Task to complete:
Go through the listing below and work out how many lines hold "Israel"; reply with the figure alone.

[Exercise data Boundary: Start]

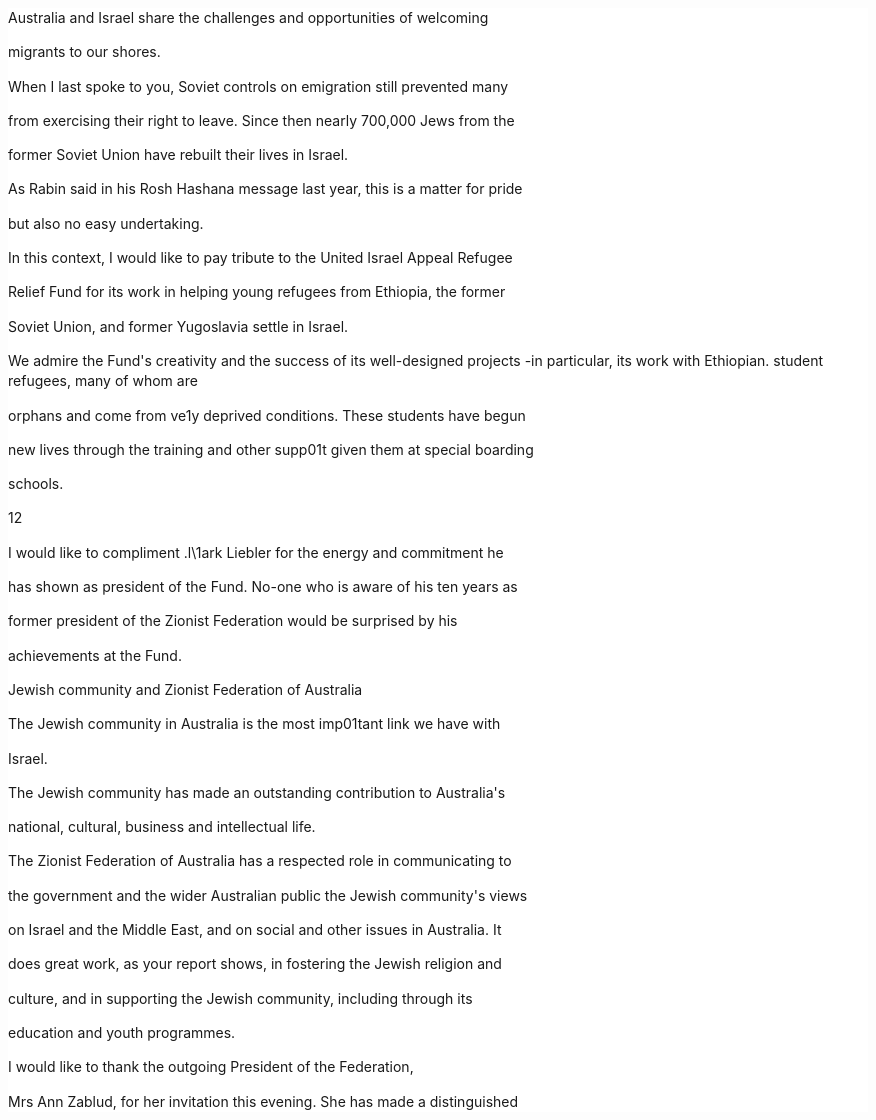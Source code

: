   Australia and Israel share the challenges and opportunities of welcoming 

  migrants to our shores. 

  When I last spoke to you, Soviet controls on emigration still prevented many 

  from exercising their right to leave. Since then nearly 700,000 Jews from the 

  former Soviet Union have rebuilt their lives in Israel. 

  As Rabin said in his Rosh Hashana message last year, this is a matter for pride 

  but also no easy undertaking. 

  In this context, I would like to pay tribute to the United Israel Appeal Refugee 

  Relief Fund for its work in helping young refugees from Ethiopia, the former 

  Soviet Union, and former Yugoslavia settle in Israel. 

  We admire the Fund's creativity and the success of its well-designed projects -in particular, its work with Ethiopian. student refugees, many of whom are 

  orphans and come from ve1y deprived conditions. These students have begun 

  new lives through the training and other supp01t given them at special boarding 

  schools. 

  12 

  I would like to compliment .l\1ark Liebler for the energy and commitment he 

  has shown as president of the Fund. No-one who is aware of his ten years as 

  former president of the Zionist Federation would be surprised by his 

  achievements at the Fund. 

  Jewish community and Zionist Federation of Australia 

  The Jewish community in Australia is the most imp01tant link we have with 

  Israel. 

  The Jewish community has made an outstanding contribution to Australia's 

  national, cultural, business and intellectual life. 

  The Zionist Federation of Australia has a respected role in communicating to 

  the government and the wider Australian public the Jewish community's views 

  on Israel and the Middle East, and on social and other issues in Australia. It 

  does great work, as your report shows, in fostering the Jewish religion and 

  culture, and in supporting the Jewish community, including through its 

  education and youth programmes. 

  I would like to thank the outgoing President of the Federation, 

  Mrs Ann Zablud, for her invitation this evening. She has made a distinguished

[Exercise data Boundary: End]

Result of this task:
6